Il devine les questions qui sont sur toutes les lèvres, celles des officiers, ou celles des beys et des ulémas. Les visages de ces derniers sont impassibles et pourtant il lit dans leurs yeux la jubilation. Le désastre d’Aboukir est connu de tous.

On le guette. Il s’assied. Il faut qu’il se montre serein. Il fait un signe.

Ses domestiques s’affairent autour des sept cafetières qui sont sur le feu. Il offre le café et le sucre. Il s’enquiert de la fête du Nil qui doit être célébrée le lendemain 15 août, de celle qui doit marquer l’anniversaire de la naissance de Mahomet. Savent-ils qu’il est né un même jour, il y a vingt-neuf ans ?

Il dit, cependant que les notables musulmans boivent lentement leur café en l’observant : « J’espère établir un régime fondé sur les principes de l’Alcoran, qui sont les seuls vrais et qui peuvent faire le bonheur des hommes. »

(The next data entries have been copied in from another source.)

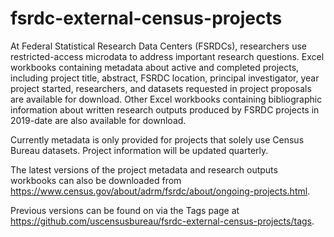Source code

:# fsrdc-external-census-projects
At Federal Statistical Research Data Centers (FSRDCs), researchers use restricted-access microdata to address important research questions. Excel workbooks containing metadata about active and completed projects, including project title, abstract, FSRDC location, principal investigator, year project started, researchers, and datasets requested in project proposals are available for download. Other Excel workbooks containing bibliographic information about written research outputs produced by FSRDC projects in 2019-date are also available for download. 

Currently metadata is only provided for projects that solely use Census Bureau datasets. Project information will be updated quarterly. 

The latest versions of the project metadata and research outputs workbooks can also be downloaded from https://www.census.gov/about/adrm/fsrdc/about/ongoing-projects.html. 

Previous versions can be found on via the Tags page at https://github.com/uscensusbureau/fsrdc-external-census-projects/tags.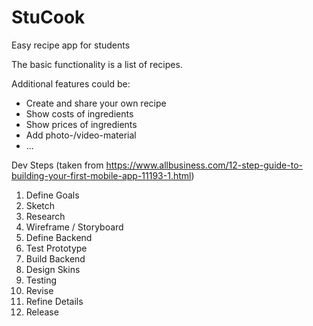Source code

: # StuCook

Easy recipe app for students

The basic functionality is a list of recipes.

Additional features could be:

  - Create and share your own recipe
  - Show costs of ingredients
  - Show prices of ingredients
  - Add photo-/video-material
  - ...
  
  
Dev Steps (taken from https://www.allbusiness.com/12-step-guide-to-building-your-first-mobile-app-11193-1.html)

1)  Define Goals
2)  Sketch
3)  Research
4)  Wireframe / Storyboard
5)  Define Backend
6)  Test Prototype
7)  Build Backend
8)  Design Skins
9)  Testing
10) Revise
11) Refine Details
12) Release
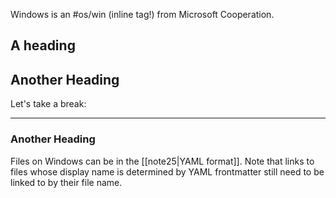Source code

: Windows is an #os/win (inline tag!) from Microsoft Cooperation.


## A heading
## Another Heading

Let's take a break:

---

### Another Heading

Files on Windows can be in the [[note25|YAML format]].
Note that links to files whose display name is determined by YAML frontmatter still need to be linked to by their file name.
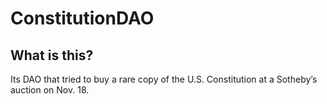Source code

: # ConstitutionDAO

## What is this?

Its DAO that tried to buy a rare copy of the U.S. Constitution at a Sotheby’s auction on Nov. 18.

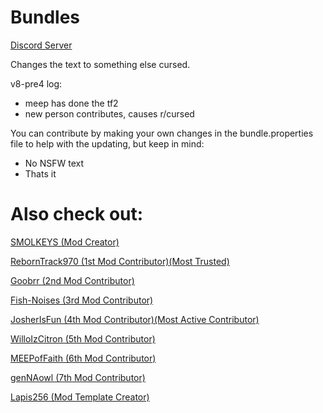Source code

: # Bundles


[Discord Server](https://discord.gg/9M2VRAVGz8) 


Changes the text to something else cursed.

v8-pre4 log:
- meep has done the tf2
- new person contributes, causes r/cursed

You can contribute by making your own changes in the bundle.properties file to help with the updating, but keep in mind:

- No NSFW text
- Thats it

# Also check out: 

[SMOLKEYS (Mod Creator)](https://github.com/SMOLKEYS)

[RebornTrack970 (1st Mod Contributor)(Most Trusted)](https://github.com/RebornTrack970)

[Goobrr (2nd Mod Contributor)](https://github.com/Goobrr)

[Fish-Noises (3rd Mod Contributor)](https://github.com/Fish-Noises)

[JosherIsFun (4th Mod Contributor)(Most Active Contributor)](https://github.com/JosherIsFun)

[WilloIzCitron (5th Mod Contributor)](https://github.com/WilloIzCitron)

[MEEPofFaith (6th Mod Contributor)](https://github.com/MEEPofFaith)

[genNAowl (7th Mod Contributor)](https://github.com/genNAowl)

[Lapis256 (Mod Template Creator)](https://github.com/Lapis256)

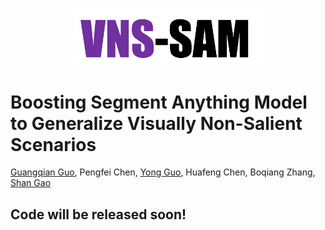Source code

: <p align="center">
    <img src="fig1.png" width="300">
</p>

# Boosting Segment Anything Model to Generalize Visually Non-Salient Scenarios

[Guangqian Guo](https://guangqian-guo.github.io/), Pengfei Chen, [Yong Guo](https://www.guoyongcs.com/), Huafeng Chen, Boqiang Zhang, [Shan Gao](https://teacher.nwpu.edu.cn/2018010158.html)



## Code will be released soon!

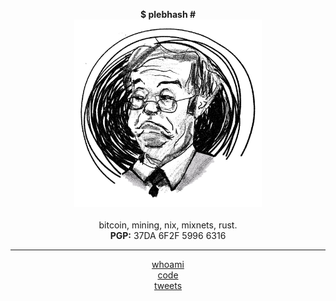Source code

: <center>
 
  <b>$ plebhash #</b>
  <br>
  <img src="plebhash.png" width="300" height="300">
  <br><br>
  bitcoin, mining, nix, mixnets, rust.
  <br>
  <b>PGP:</b> 37DA 6F2F 5996 6316
  <hr>
  <a href="source/whoami.html">whoami</a>
  <br>
  <a href="https://github.com/plebhash" target="_blank">code</a>
  <br>
  <a href="https://x.com/plebhash" target="_blank">tweets</a>

</center>
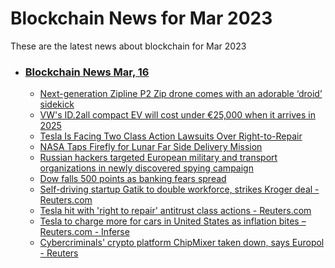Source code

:# Blockchain News for Mar 2023
These are the latest news about blockchain for Mar 2023
- ### [Blockchain News Mar, 16](./16)
    - [Next-generation Zipline P2 Zip drone comes with an adorable ‘droid’ sidekick](https://www.engadget.com/next-generation-zipline-p2-zip-drone-comes-with-an-adorable-droid-sidekick-183238257.html) 
    - [VW's ID.2all compact EV will cost under €25,000 when it arrives in 2025](https://www.engadget.com/vws-id2all-compact-ev-will-cost-under-25000-when-it-arrives-in-2025-194635462.html) 
    - [Tesla Is Facing Two Class Action Lawsuits Over Right-to-Repair](https://gizmodo.com/tesla-evs-right-to-repair-elon-musk-driverless-1850229697) 
    - [NASA Taps Firefly for Lunar Far Side Delivery Mission](https://gizmodo.com/nasa-firefly-lunar-far-side-delivery-mission-esa-1850227872) 
    - [Russian hackers targeted European military and transport organizations in newly discovered spying campaign](https://www.cnn.com/2023/03/15/politics/russian-hackers-europe-military-organizations-microsoft/index.html) 
    - [Dow falls 500 points as banking fears spread](https://www.cnn.com/2023/03/15/investing/markets-bank-sector-march-15/index.html) 
    - [Self-driving startup Gatik to double workforce, strikes Kroger deal - Reuters.com](https://consent.google.com/ml?continue=https://news.google.com/rss/articles/CBMigQFodHRwczovL3d3dy5yZXV0ZXJzLmNvbS9idXNpbmVzcy9hdXRvcy10cmFuc3BvcnRhdGlvbi9zZWxmLWRyaXZpbmctc3RhcnR1cC1nYXRpay1kb3VibGUtd29ya2ZvcmNlLXN0cmlrZXMta3JvZ2VyLWRlYWwtMjAyMy0wMy0xNS_SAQA?oc%3D5&gl=FR&hl=en-US&cm=2&pc=n&src=1) 
    - [Tesla hit with 'right to repair' antitrust class actions - Reuters.com](https://consent.google.com/ml?continue=https://news.google.com/rss/articles/CBMiXWh0dHBzOi8vd3d3LnJldXRlcnMuY29tL2xlZ2FsL3Rlc2xhLWhpdC13aXRoLXJpZ2h0LXJlcGFpci1hbnRpdHJ1c3QtY2xhc3MtYWN0aW9ucy0yMDIzLTAzLTE1L9IBAA?oc%3D5&gl=FR&hl=en-US&cm=2&pc=n&src=1) 
    - [Tesla to charge more for cars in United States as inflation bites – Reuters.com - Inferse](https://consent.google.com/ml?continue=https://news.google.com/rss/articles/CBMibWh0dHBzOi8vd3d3LmluZmVyc2UuY29tLzQ1MjE5Ny90ZXNsYS10by1jaGFyZ2UtbW9yZS1mb3ItY2Fycy1pbi11bml0ZWQtc3RhdGVzLWFzLWluZmxhdGlvbi1iaXRlcy1yZXV0ZXJzLWNvbS_SAXNodHRwczovL3d3dy5pbmZlcnNlLmNvbS80NTIxOTcvdGVzbGEtdG8tY2hhcmdlLW1vcmUtZm9yLWNhcnMtaW4tdW5pdGVkLXN0YXRlcy1hcy1pbmZsYXRpb24tYml0ZXMtcmV1dGVycy1jb20vP2FtcD0x?oc%3D5&gl=FR&hl=en-US&cm=2&pc=n&src=1) 
    - [Cybercriminals' crypto platform ChipMixer taken down, says Europol - Reuters](https://consent.google.com/ml?continue=https://news.google.com/rss/articles/CBMib2h0dHBzOi8vd3d3LnJldXRlcnMuY29tL3RlY2hub2xvZ3kvY3liZXJjcmltaW5hbHMtY3J5cHRvLXBsYXRmb3JtLWNoaXBtaXhlci10YWtlbi1kb3duLXNheXMtZXVyb3BvbC0yMDIzLTAzLTE1L9IBAA?oc%3D5&gl=FR&hl=en-US&cm=2&pc=n&src=1) 
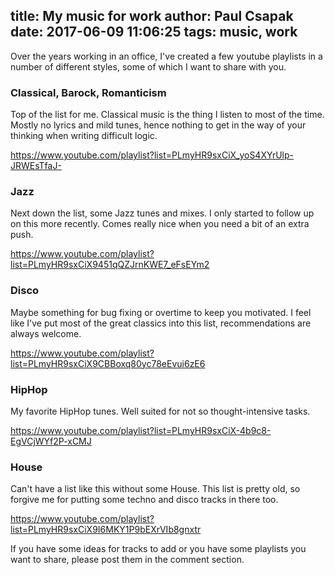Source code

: title: My music for work
author: Paul Csapak
date: 2017-06-09 11:06:25
tags: music, work
---
Over the years working in an office, I've created a few youtube playlists in a number of different styles, some of which I want to share with you.

<!-- more -->

### Classical, Barock, Romanticism

Top of the list for me. Classical music is the thing I listen to most of the time. Mostly no lyrics and mild tunes, hence nothing to get in the way of your thinking when writing difficult logic.

https://www.youtube.com/playlist?list=PLmyHR9sxCiX_yoS4XYrUlp-JRWEsTfaJ-

### Jazz

Next down the list, some Jazz tunes and mixes. I only started to follow up on this more recently. Comes really nice when you need a bit of an extra push.

https://www.youtube.com/playlist?list=PLmyHR9sxCiX9451qQZJrnKWE7_eFsEYm2

### Disco

Maybe something for bug fixing or overtime to keep you motivated. I feel like I've put most of the great classics into this list, recommendations are always welcome.

https://www.youtube.com/playlist?list=PLmyHR9sxCiX9CBBoxq80yc78eEvui6zE6

### HipHop

My favorite HipHop tunes. Well suited for not so thought-intensive tasks. 

https://www.youtube.com/playlist?list=PLmyHR9sxCiX-4b9c8-EgVCjWYf2P-xCMJ


### House

Can't have a list like this without some House. This list is pretty old, so forgive me for putting some techno and disco tracks in there too. 

https://www.youtube.com/playlist?list=PLmyHR9sxCiX9I6MKY1P9bEXrVIb8gnxtr


If you have some ideas for tracks to add or you have some playlists you want to share, please post them in the comment section.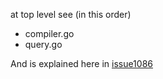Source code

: 
at top level see (in this order)

* compiler.go
* query.go

And is explained here in [issue1086](https://github.com/influxdata/flux/issues/1086)
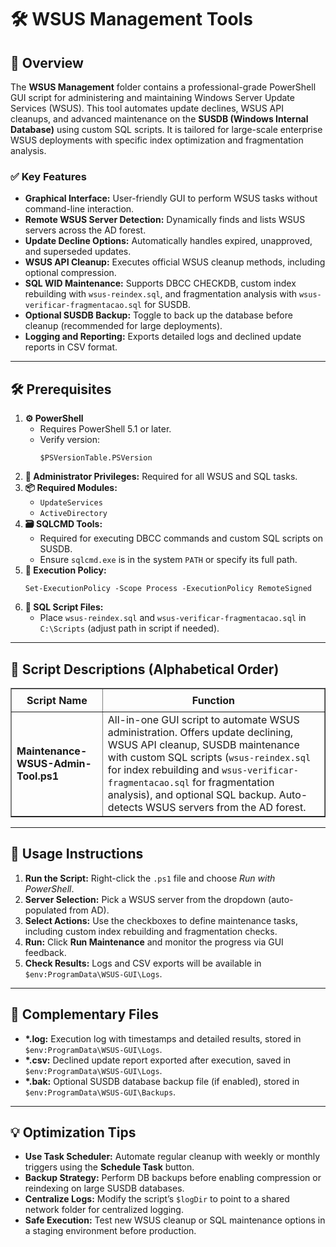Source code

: <div>
  <h1>🛠️ WSUS Management Tools</h1>

  <h2>📝 Overview</h2>
  <p>
    The <strong>WSUS Management</strong> folder contains a professional-grade PowerShell GUI script 
    for administering and maintaining Windows Server Update Services (WSUS). 
    This tool automates update declines, WSUS API cleanups, and advanced maintenance on the 
    <strong>SUSDB (Windows Internal Database)</strong> using custom SQL scripts. It is tailored for 
    large-scale enterprise WSUS deployments with specific index optimization and fragmentation analysis.
  </p>

  <h3>✅ Key Features</h3>
  <ul>
    <li><strong>Graphical Interface:</strong> User-friendly GUI to perform WSUS tasks without command-line interaction.</li>
    <li><strong>Remote WSUS Server Detection:</strong> Dynamically finds and lists WSUS servers across the AD forest.</li>
    <li><strong>Update Decline Options:</strong> Automatically handles expired, unapproved, and superseded updates.</li>
    <li><strong>WSUS API Cleanup:</strong> Executes official WSUS cleanup methods, including optional compression.</li>
    <li><strong>SQL WID Maintenance:</strong> Supports DBCC CHECKDB, custom index rebuilding with <code>wsus-reindex.sql</code>, 
      and fragmentation analysis with <code>wsus-verificar-fragmentacao.sql</code> for SUSDB.</li>
    <li><strong>Optional SUSDB Backup:</strong> Toggle to back up the database before cleanup (recommended for large deployments).</li>
    <li><strong>Logging and Reporting:</strong> Exports detailed logs and declined update reports in CSV format.</li>
  </ul>

  <hr />

  <h2>🛠️ Prerequisites</h2>
  <ol>
    <li>
      <strong>⚙️ PowerShell</strong>
      <ul>
        <li>Requires PowerShell 5.1 or later.</li>
        <li>Verify version:
          <pre><code>$PSVersionTable.PSVersion</code></pre>
        </li>
      </ul>
    </li>
    <li><strong>🔑 Administrator Privileges:</strong> Required for all WSUS and SQL tasks.</li>
    <li>
      <strong>📦 Required Modules:</strong>
      <ul>
        <li><code>UpdateServices</code></li>
        <li><code>ActiveDirectory</code></li>
      </ul>
    </li>
    <li>
      <strong>🗃 SQLCMD Tools:</strong>
      <ul>
        <li>Required for executing DBCC commands and custom SQL scripts on SUSDB.</li>
        <li>Ensure <code>sqlcmd.exe</code> is in the system <code>PATH</code> or specify its full path.</li>
      </ul>
    </li>
    <li>
      <strong>🔧 Execution Policy:</strong>
      <pre><code>Set-ExecutionPolicy -Scope Process -ExecutionPolicy RemoteSigned</code></pre>
    </li>
    <li>
      <strong>📂 SQL Script Files:</strong>
      <ul>
        <li>Place <code>wsus-reindex.sql</code> and <code>wsus-verificar-fragmentacao.sql</code> in <code>C:\Scripts</code> (adjust path in script if needed).</li>
      </ul>
    </li>
  </ol>

  <hr />

  <h2>📜 Script Descriptions (Alphabetical Order)</h2>
  <table border="1" style="border-collapse: collapse; width: 100%;">
    <thead>
      <tr>
        <th style="padding: 8px;">Script Name</th>
        <th style="padding: 8px;">Function</th>
      </tr>
    </thead>
    <tbody>
      <tr>
        <td><strong>Maintenance-WSUS-Admin-Tool.ps1</strong></td>
        <td>
          All-in-one GUI script to automate WSUS administration. Offers update declining, WSUS API cleanup, 
          SUSDB maintenance with custom SQL scripts (<code>wsus-reindex.sql</code> for index rebuilding and 
          <code>wsus-verificar-fragmentacao.sql</code> for fragmentation analysis), and optional SQL backup. 
          Auto-detects WSUS servers from the AD forest.
        </td>
      </tr>
    </tbody>
  </table>

  <hr />

  <h2>🚀 Usage Instructions</h2>
  <ol>
    <li><strong>Run the Script:</strong> Right-click the <code>.ps1</code> file and choose <em>Run with PowerShell</em>.</li>
    <li><strong>Server Selection:</strong> Pick a WSUS server from the dropdown (auto-populated from AD).</li>
    <li><strong>Select Actions:</strong> Use the checkboxes to define maintenance tasks, including custom index rebuilding and fragmentation checks.</li>
    <li><strong>Run:</strong> Click <strong>Run Maintenance</strong> and monitor the progress via GUI feedback.</li>
    <li><strong>Check Results:</strong> Logs and CSV exports will be available in <code>$env:ProgramData\WSUS-GUI\Logs</code>.</li>
  </ol>

  <hr />

  <h2>📁 Complementary Files</h2>
  <ul>
    <li><strong>*.log:</strong> Execution log with timestamps and detailed results, stored in <code>$env:ProgramData\WSUS-GUI\Logs</code>.</li>
    <li><strong>*.csv:</strong> Declined update report exported after execution, saved in <code>$env:ProgramData\WSUS-GUI\Logs</code>.</li>
    <li><strong>*.bak:</strong> Optional SUSDB database backup file (if enabled), stored in <code>$env:ProgramData\WSUS-GUI\Backups</code>.</li>
  </ul>

  <hr />

  <h2>💡 Optimization Tips</h2>
  <ul>
    <li><strong>Use Task Scheduler:</strong> Automate regular cleanup with weekly or monthly triggers using the <strong>Schedule Task</strong> button.</li>
    <li><strong>Backup Strategy:</strong> Perform DB backups before enabling compression or reindexing on large SUSDB databases.</li>
    <li><strong>Centralize Logs:</strong> Modify the script’s <code>$logDir</code> to point to a shared network folder for centralized logging.</li>
    <li><strong>Safe Execution:</strong> Test new WSUS cleanup or SQL maintenance options in a staging environment before production.</li>
  </ul>
</div>
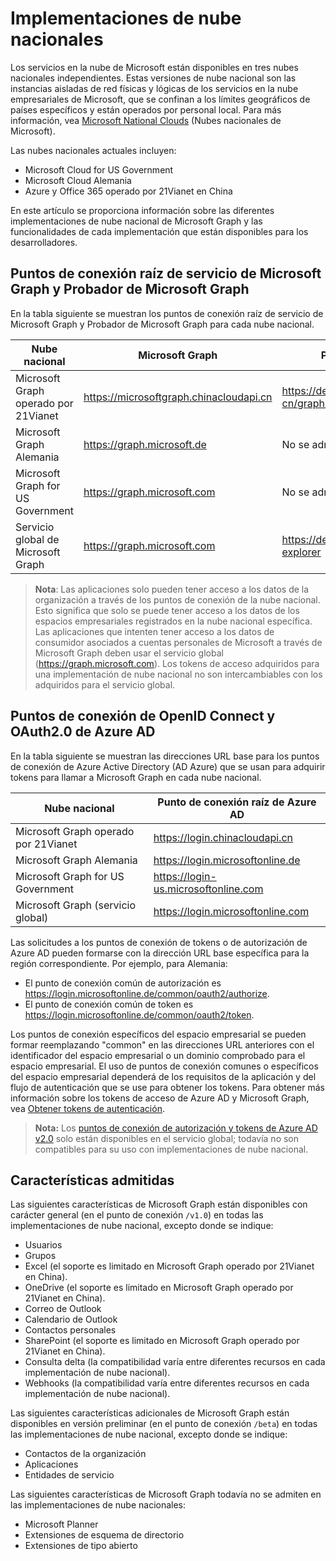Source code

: # <a name="national-cloud-deployments"></a>Implementaciones de nube nacionales


Los servicios en la nube de Microsoft están disponibles en tres nubes nacionales independientes. Estas versiones de nube nacional son las instancias aisladas de red físicas y lógicas de los servicios en la nube empresariales de Microsoft, que se confinan a los límites geográficos de países específicos y están operados por personal local. Para más información, vea [Microsoft National Clouds](https://www.microsoft.com/en-us/TrustCenter/CloudServices/NationalCloud) (Nubes nacionales de Microsoft).

Las nubes nacionales actuales incluyen:

- Microsoft Cloud for US Government
- Microsoft Cloud Alemania
- Azure y Office 365 operado por 21Vianet en China

En este artículo se proporciona información sobre las diferentes implementaciones de nube nacional de Microsoft Graph y las funcionalidades de cada implementación que están disponibles para los desarrolladores. 

## <a name="microsoft-graph-and-microsoft-graph-explorer-service-root-endpoints"></a>Puntos de conexión raíz de servicio de Microsoft Graph y Probador de Microsoft Graph

En la tabla siguiente se muestran los puntos de conexión raíz de servicio de Microsoft Graph y Probador de Microsoft Graph para cada nube nacional. 

| Nube nacional | Microsoft Graph | Probador de Microsoft Graph
|---------------------------|----------------|----------------|
| Microsoft Graph operado por 21Vianet | https://microsoftgraph.chinacloudapi.cn | https://developer.microsoft.com/zh-cn/graph/graph-explorer-china |
| Microsoft Graph Alemania | https://graph.microsoft.de | No se admite. |
| Microsoft Graph for US Government | https://graph.microsoft.com | No se admite. |
| Servicio global de Microsoft Graph | https://graph.microsoft.com | https://developer.microsoft.com/graph/graph-explorer |

> **Nota**: Las aplicaciones solo pueden tener acceso a los datos de la organización a través de los puntos de conexión de la nube nacional. Esto significa que solo se puede tener acceso a los datos de los espacios empresariales registrados en la nube nacional específica. Las aplicaciones que intenten tener acceso a los datos de consumidor asociados a cuentas personales de Microsoft a través de Microsoft Graph deben usar el servicio global (https://graph.microsoft.com). Los tokens de acceso adquiridos para una implementación de nube nacional no son intercambiables con los adquiridos para el servicio global.

## <a name="azure-ad-openid-connect-and-oauth20-endpoints"></a>Puntos de conexión de OpenID Connect y OAuth2.0 de Azure AD

En la tabla siguiente se muestran las direcciones URL base para los puntos de conexión de Azure Active Directory (AD Azure) que se usan para adquirir tokens para llamar a Microsoft Graph en cada nube nacional. 

| Nube nacional | Punto de conexión raíz de Azure AD |
|---------------------------|----------------|
| Microsoft Graph operado por 21Vianet |https://login.chinacloudapi.cn | 
| Microsoft Graph Alemania | https://login.microsoftonline.de | 
| Microsoft Graph for US Government | https://login-us.microsoftonline.com | 
| Microsoft Graph (servicio global) | https://login.microsoftonline.com | 

Las solicitudes a los puntos de conexión de tokens o de autorización de Azure AD pueden formarse con la dirección URL base específica para la región correspondiente. Por ejemplo, para Alemania:

- El punto de conexión común de autorización es https://login.microsoftonline.de/common/oauth2/authorize.
- El punto de conexión común de token es https://login.microsoftonline.de/common/oauth2/token.

Los puntos de conexión específicos del espacio empresarial se pueden formar reemplazando "common" en las direcciones URL anteriores con el identificador del espacio empresarial o un dominio comprobado para el espacio empresarial. El uso de puntos de conexión comunes o específicos del espacio empresarial dependerá de los requisitos de la aplicación y del flujo de autenticación que se use para obtener los tokens. Para obtener más información sobre los tokens de acceso de Azure AD y Microsoft Graph, vea [Obtener tokens de autenticación](./auth_overview.md).

> **Nota:** Los [puntos de conexión de autorización y tokens de Azure AD v2.0](https://azure.microsoft.com/en-us/documentation/articles/active-directory-appmodel-v2-overview/) solo están disponibles en el servicio global; todavía no son compatibles para su uso con implementaciones de nube nacional. 

## <a name="supported-features"></a>Características admitidas

Las siguientes características de Microsoft Graph están disponibles con carácter general (en el punto de conexión `/v1.0`) en todas las implementaciones de nube nacional, excepto donde se indique:

* Usuarios
* Grupos
* Excel (el soporte es limitado en Microsoft Graph operado por 21Vianet en China).
* OneDrive (el soporte es limitado en Microsoft Graph operado por 21Vianet en China).
* Correo de Outlook
* Calendario de Outlook
* Contactos personales 
* SharePoint (el soporte es limitado en Microsoft Graph operado por 21Vianet en China).
* Consulta delta (la compatibilidad varía entre diferentes recursos en cada implementación de nube nacional).
* Webhooks (la compatibilidad varía entre diferentes recursos en cada implementación de nube nacional).

Las siguientes características adicionales de Microsoft Graph están disponibles en versión preliminar (en el punto de conexión `/beta`) en todas las implementaciones de nube nacional, excepto donde se indique:

* Contactos de la organización
* Aplicaciones
* Entidades de servicio

Las siguientes características de Microsoft Graph todavía no se admiten en las implementaciones de nube nacionales:

* Microsoft Planner
* Extensiones de esquema de directorio
* Extensiones de tipo abierto
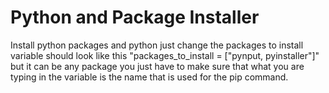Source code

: # Python and Package Installer
Install python packages and python just change the packages to install variable should look like this
"packages_to_install = ["pynput, pyinstaller"]" but it can be any package you just have to make sure that what you are typing in the variable is the name that is used for the pip command.
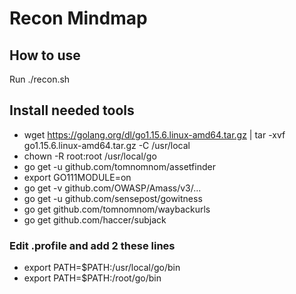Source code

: # Recon Mindmap
## How to use
Run ./recon.sh
## Install needed tools
- wget https://golang.org/dl/go1.15.6.linux-amd64.tar.gz | tar -xvf go1.15.6.linux-amd64.tar.gz -C /usr/local
- chown -R root:root /usr/local/go
- go get -u github.com/tomnomnom/assetfinder
- export GO111MODULE=on
- go get -v github.com/OWASP/Amass/v3/...
- go get -u github.com/sensepost/gowitness
- go get github.com/tomnomnom/waybackurls
- go get github.com/haccer/subjack
### Edit .profile and add 2 these lines
- export PATH=$PATH:/usr/local/go/bin
- export PATH=$PATH:/root/go/bin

Il se lève. L’entretien est terminé. Il raccompagne ses visiteurs jusqu’aux vastes escaliers de marbre, d’albâtre et de granit d’Assouan.

Berthier et Bourrienne sont restés dans la pièce. Ils n’osent parler. Ils le suivent alors qu’il parcourt les salles du palais dont le propriétaire, Mohammed Bey et Elfi, s’est enfui en Haute-Égypte. Ce palais est le seul du Caire qui comporte des vitres aux fenêtres et une salle de bains à chaque étage.

Napoléon s’arrête.

Même ses officiers les plus proches ne le comprennent pas. Qu’imaginent-ils ? Qu’il s’est converti à l’islam ? Lorsqu’il a voulu recevoir les membres du divan habillé en Turc avec une tunique à l’orientale et un turban, Bourrienne et Tallien, qui vient d’arriver en Égypte, se sont récriés. Et il a cédé, remis sa redingote noire serrée jusqu’au cou. Il fallait choisir entre désorienter ses soldats et peut-être séduire les Égyptiens. Les esprits ne lui ont pas paru prêts. Mais il ne veut pas renoncer. Il envisage de créer des unités de militaires dans lesquelles serviront des Noirs achetés en Haute-Égypte, des Bédouins, des anciens serviteurs des Mamelouks. Cette armée serait ainsi à l’image du pays, de l’empire qu’il rêve encore de constituer. Et il réglerait le problème des effectifs, alors que l’armée actuelle s’amenuise, que les malades s’entassent dans les hôpitaux et que la peste frappe les villes côtières.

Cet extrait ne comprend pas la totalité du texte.